# Exercise brief
Please return all lines of the data below containing the string "examples".

Document images with source code
*** Block opens ***

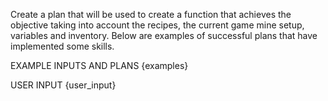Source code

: Create a plan that will be used to create a function that achieves the objective taking into account the recipes, the current game mine setup, variables and inventory. Below are examples of successful plans that have implemented some skills.

EXAMPLE INPUTS AND PLANS
{examples}

USER INPUT
{user_input}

*** Block closes ***

# Exercise answer
: Create a plan that will be used to create a function that achieves the objective taking into account the recipes, the current game mine setup, variables and inventory. Below are examples of successful plans that have implemented some skills.
{examples}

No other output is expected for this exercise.